Supplied information: Begin

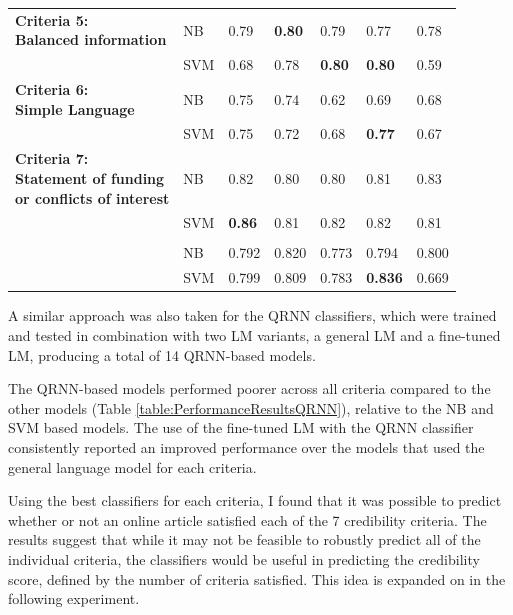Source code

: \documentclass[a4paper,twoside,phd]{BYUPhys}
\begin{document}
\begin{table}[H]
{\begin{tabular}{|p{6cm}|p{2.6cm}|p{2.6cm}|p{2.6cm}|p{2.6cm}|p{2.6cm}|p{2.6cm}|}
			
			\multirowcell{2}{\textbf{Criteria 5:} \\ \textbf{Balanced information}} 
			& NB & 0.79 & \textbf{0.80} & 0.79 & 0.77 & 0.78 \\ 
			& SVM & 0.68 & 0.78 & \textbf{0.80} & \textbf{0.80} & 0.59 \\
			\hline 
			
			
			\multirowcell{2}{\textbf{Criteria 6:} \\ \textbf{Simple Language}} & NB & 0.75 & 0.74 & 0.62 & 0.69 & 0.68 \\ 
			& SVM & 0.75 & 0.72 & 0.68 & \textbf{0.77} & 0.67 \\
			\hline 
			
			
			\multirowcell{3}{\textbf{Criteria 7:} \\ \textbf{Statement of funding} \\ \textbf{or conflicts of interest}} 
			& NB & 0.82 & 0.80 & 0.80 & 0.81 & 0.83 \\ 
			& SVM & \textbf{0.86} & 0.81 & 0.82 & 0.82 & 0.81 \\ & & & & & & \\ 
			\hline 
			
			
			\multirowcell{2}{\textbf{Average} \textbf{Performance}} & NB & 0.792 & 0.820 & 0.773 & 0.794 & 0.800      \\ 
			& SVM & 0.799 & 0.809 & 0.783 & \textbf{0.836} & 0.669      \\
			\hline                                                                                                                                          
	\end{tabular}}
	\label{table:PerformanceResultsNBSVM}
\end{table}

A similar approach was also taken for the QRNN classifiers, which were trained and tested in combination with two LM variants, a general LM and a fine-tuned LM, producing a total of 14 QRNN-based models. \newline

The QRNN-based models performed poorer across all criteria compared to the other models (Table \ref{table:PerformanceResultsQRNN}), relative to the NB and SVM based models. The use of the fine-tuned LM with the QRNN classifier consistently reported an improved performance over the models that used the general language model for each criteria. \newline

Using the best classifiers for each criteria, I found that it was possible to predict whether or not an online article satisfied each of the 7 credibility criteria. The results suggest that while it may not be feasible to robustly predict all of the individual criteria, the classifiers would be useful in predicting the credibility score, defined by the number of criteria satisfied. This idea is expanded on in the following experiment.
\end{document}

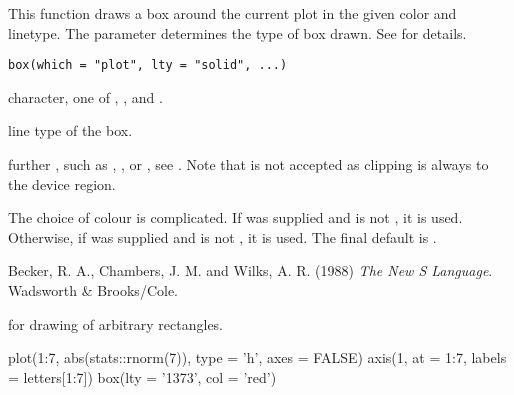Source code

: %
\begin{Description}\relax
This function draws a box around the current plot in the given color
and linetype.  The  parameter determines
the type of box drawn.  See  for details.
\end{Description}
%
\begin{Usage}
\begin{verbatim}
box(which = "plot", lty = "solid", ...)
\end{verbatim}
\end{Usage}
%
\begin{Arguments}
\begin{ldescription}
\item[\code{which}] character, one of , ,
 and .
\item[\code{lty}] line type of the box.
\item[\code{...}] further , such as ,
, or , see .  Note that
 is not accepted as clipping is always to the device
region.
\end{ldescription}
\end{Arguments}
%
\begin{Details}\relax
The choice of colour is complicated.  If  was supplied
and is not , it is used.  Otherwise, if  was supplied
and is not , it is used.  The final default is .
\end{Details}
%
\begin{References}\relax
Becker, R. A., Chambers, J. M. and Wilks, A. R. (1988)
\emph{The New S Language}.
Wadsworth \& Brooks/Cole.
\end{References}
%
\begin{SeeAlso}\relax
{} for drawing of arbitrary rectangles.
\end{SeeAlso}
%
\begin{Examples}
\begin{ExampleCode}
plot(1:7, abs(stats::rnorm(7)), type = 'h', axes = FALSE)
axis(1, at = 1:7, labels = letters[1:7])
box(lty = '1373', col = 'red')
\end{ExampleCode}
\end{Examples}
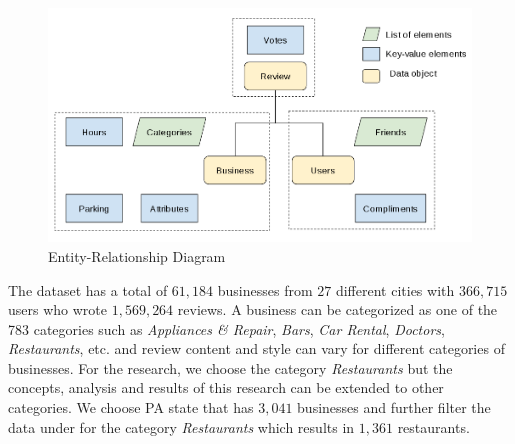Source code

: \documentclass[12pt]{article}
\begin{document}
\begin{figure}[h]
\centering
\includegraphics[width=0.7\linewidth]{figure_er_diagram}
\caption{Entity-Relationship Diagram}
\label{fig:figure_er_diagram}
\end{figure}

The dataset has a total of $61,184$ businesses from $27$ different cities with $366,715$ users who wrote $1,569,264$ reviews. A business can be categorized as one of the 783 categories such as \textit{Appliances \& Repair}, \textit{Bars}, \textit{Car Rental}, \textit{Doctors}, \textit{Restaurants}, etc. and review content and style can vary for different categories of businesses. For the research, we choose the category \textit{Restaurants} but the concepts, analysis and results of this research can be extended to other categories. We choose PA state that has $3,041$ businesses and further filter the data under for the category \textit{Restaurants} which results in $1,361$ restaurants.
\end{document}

Supplied information: End

» Assigned task
Copy out each line of the entries above that holds "References".

» Result for this exercise
\begin{References}\relax
\end{References}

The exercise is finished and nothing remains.